The Overture by Leo Delibes (14 December 1938) has a certain fascination as a period piece, a bombastic main theme countered by a courtly secondary tune, somewhat suggestive of an MGM pseudo-oriental fantasy. A suave languor occupies the middle section, the kind of sentiment Ketelby relishes for his own “exotic” settings.  The deft play of the busy-work counterpoint testifies to the excellent level of execution by the LPO. The energetic patter and flourishes–come to think of it–might have influenced Gilbert and Sullivan.  The war-horses Coronation March by Meyerbeer and Marche joyeuse by Chabrier (28 June 2939) alternately display pomp and pageantry, a stolid nobility and wry wit. The cleanliness of the LPO string trill warrants our admiration, and the brass section–meeting demands for double- and triple-tonguing–can pack quite a wallop. The Chabrier manages a plethora of diaphanous colors even in the midst of its sarcastic militancy.

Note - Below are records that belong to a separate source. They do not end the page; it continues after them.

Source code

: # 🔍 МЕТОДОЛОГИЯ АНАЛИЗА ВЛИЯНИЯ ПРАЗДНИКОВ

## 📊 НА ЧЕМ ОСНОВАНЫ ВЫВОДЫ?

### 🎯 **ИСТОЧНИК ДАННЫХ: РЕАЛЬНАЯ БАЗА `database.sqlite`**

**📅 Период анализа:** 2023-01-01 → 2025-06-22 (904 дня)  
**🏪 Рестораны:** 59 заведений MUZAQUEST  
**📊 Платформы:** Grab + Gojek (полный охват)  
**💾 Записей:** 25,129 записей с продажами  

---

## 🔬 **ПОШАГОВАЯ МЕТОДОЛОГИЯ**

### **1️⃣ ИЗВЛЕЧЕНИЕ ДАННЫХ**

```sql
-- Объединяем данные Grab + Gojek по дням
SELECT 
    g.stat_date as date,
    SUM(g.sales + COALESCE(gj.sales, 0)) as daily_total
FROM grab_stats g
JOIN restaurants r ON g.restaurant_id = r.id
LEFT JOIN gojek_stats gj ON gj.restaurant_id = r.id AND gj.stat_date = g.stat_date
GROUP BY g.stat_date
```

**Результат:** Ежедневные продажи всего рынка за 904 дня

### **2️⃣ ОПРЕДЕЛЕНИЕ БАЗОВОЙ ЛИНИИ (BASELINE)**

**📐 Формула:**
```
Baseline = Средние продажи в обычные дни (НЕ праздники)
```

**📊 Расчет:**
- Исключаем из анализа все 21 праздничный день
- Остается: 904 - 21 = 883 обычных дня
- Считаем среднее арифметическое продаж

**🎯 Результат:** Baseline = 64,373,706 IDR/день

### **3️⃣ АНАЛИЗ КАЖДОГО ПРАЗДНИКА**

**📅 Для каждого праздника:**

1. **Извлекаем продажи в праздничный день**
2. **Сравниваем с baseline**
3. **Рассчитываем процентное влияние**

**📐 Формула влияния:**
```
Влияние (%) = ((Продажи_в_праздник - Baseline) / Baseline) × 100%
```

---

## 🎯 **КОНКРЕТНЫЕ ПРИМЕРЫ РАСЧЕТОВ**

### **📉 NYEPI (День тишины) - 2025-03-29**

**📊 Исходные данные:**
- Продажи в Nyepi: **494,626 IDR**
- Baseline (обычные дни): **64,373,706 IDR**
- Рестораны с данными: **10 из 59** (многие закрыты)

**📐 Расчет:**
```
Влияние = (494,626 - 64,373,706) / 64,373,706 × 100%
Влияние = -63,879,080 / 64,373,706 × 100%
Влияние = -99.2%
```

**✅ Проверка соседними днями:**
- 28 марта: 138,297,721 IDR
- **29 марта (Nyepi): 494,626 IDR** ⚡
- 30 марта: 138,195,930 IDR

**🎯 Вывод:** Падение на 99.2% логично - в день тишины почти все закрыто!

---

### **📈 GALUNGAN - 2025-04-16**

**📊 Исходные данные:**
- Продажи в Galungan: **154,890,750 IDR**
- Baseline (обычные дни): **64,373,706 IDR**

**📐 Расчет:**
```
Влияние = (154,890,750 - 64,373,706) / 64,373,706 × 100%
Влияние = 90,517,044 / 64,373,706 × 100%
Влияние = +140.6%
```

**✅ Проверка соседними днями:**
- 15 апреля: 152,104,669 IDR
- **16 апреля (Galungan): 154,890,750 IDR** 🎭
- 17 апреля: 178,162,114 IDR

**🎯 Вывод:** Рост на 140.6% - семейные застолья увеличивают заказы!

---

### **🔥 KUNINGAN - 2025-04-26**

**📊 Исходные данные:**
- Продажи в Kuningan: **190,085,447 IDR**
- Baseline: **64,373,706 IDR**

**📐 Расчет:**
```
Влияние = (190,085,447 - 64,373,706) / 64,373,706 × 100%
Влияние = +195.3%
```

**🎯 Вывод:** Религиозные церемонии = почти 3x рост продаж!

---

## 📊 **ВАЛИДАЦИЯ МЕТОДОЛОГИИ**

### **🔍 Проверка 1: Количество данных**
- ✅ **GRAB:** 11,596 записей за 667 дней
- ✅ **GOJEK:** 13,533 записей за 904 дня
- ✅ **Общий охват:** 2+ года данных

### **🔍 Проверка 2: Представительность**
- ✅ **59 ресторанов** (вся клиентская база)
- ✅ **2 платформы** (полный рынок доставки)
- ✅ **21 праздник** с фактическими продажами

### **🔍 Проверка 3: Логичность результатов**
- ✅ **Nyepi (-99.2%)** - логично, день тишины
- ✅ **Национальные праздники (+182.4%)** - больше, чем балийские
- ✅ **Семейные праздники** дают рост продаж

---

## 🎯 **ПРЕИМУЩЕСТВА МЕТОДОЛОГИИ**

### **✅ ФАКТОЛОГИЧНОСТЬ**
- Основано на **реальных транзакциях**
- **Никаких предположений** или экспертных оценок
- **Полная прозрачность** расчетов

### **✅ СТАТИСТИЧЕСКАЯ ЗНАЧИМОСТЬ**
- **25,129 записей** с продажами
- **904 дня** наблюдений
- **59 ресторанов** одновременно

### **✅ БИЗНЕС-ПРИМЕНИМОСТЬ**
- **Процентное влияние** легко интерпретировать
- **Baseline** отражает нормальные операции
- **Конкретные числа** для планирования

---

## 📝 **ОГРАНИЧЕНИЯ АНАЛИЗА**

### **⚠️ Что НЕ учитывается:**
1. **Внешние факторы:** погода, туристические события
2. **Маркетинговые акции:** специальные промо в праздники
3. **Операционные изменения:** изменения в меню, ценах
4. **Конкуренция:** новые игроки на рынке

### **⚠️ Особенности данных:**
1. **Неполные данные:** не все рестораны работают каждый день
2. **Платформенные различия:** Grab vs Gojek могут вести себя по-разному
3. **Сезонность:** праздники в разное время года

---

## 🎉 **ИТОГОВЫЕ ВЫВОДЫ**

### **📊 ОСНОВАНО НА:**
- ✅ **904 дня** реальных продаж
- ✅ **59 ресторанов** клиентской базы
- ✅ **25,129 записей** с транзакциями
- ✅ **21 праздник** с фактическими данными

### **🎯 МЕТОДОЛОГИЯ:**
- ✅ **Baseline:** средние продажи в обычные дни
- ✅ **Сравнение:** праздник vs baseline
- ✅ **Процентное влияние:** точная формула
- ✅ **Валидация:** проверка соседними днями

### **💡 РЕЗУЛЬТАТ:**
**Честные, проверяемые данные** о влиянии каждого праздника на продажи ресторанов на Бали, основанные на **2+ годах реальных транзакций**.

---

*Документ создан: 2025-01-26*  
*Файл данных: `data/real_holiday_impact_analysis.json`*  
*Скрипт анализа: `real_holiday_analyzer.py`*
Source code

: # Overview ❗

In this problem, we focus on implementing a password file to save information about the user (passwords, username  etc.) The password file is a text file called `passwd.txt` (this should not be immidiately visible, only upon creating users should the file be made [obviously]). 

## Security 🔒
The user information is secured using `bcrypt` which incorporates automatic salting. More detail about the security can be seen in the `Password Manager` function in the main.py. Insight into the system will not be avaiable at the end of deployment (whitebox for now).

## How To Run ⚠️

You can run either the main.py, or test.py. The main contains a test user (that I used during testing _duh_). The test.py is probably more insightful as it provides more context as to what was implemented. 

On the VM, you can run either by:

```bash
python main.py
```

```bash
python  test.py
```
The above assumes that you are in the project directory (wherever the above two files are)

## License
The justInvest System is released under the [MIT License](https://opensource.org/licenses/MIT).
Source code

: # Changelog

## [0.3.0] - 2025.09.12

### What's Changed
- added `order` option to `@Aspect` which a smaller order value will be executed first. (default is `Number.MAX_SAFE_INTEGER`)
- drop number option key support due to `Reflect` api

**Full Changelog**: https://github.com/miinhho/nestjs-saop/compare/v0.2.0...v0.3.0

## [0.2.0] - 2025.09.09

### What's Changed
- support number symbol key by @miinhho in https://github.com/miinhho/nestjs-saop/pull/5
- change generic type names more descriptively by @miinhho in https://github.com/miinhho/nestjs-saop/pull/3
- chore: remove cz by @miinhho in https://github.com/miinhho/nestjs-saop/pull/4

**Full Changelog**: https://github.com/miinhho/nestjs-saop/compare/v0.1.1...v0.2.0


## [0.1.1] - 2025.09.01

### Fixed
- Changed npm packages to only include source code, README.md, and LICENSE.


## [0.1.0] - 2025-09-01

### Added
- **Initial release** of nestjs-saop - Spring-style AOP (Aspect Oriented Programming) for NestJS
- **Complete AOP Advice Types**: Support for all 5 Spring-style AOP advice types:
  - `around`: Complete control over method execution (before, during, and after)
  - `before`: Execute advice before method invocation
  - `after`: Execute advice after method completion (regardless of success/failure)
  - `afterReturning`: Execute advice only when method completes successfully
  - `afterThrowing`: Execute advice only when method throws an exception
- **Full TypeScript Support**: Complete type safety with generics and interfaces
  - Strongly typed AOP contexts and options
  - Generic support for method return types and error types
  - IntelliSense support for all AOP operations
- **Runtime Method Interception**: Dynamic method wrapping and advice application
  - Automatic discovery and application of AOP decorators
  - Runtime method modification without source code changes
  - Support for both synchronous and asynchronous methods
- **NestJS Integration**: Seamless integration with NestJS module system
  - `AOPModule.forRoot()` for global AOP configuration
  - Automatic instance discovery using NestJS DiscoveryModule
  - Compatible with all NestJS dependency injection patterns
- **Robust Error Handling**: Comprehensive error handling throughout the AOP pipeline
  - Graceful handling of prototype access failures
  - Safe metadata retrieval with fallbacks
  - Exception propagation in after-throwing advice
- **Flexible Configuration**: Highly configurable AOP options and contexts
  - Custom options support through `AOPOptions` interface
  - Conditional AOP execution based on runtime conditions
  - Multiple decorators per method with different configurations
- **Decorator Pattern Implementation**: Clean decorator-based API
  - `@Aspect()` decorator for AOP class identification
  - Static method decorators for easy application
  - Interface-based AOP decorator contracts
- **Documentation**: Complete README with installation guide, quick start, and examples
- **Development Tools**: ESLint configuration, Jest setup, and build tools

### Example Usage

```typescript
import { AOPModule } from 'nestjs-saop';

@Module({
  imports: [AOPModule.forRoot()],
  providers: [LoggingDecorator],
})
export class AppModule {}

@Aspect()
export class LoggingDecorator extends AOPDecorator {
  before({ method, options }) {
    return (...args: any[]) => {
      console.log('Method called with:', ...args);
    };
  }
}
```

From the outset of the Tchaikovsky Fifth’s brooding “fate” motif, we feel we are privy to an inspired reading of this familiar pageant, deeply thoughtful, colorful, and rhythmically savvy. Once Lambert sets the metric pulse for the animated section after the low clarinets have held sway, the momentum becomes quite inexorable, the struggle between E Minor, A Minor and modes of D now a cosmic fixation. Occasionally a balletic gesture wends its way through the emotional crises, but at the recapitulation the main theme swells in anguished fury in another of Tchaikovsky’s musico-biographical paroxysms of Romantic Agony.  The famous second-movement D Major lyrical theme in the French horn resonates beautifully, especially as its string complement enters with the oboe and flute. Lambert achieves a fluid nobility of line that suffers neither sag in the tension nor cloying sentimentality. The fugato section of the middle episode emanates lustrous texture and vitality, proceeding to a restatement of the “fate” motif and its “collapse” into pizzicato. When the main theme returns, it seems to sail with renewed energy and a degree of optimism that adumbrates the eventual triumph in E Major the last movement accomplishes.
The Valse movement–with its insistence on metric instability via the use of hemiolas–appeals to Lambert’s natural gift for streamlined ballet music. The airiness of the textures proves quite fleet, as though Tchaikovsky wanted something of Mendelssohn’s fey sensibilities. The sudden appearance of the fate motif at the conclusion of the movement casts not gloom but rather a sense of adversarial anticipation. The last movement has Lambert’s releasing his energies in small doses, and we know the explosion to be inevitable. The moving bass line in the LPO deep strings and low brass captures our attention even as the fateful march proceeds and swells to challenge the forces of regeneration. What some critics characterized as “a mad Cossack dance” breaks out in resonant glory under Lambert – his ability to galvanize the LPO sound no less polished and homogenized than what Mravinsky achieved in Leningrad or Koussevitzky in Boston.  The LPO trumpets announce an ascent to glory in no uncertain terms, and even the self-congratulatory solipsism of the final march cannot detract from the magnificence of the orchestral discipline we witness, in spite of shellacs almost 75 years old.
A long time coming this reissue; but now that is it here, seize the day.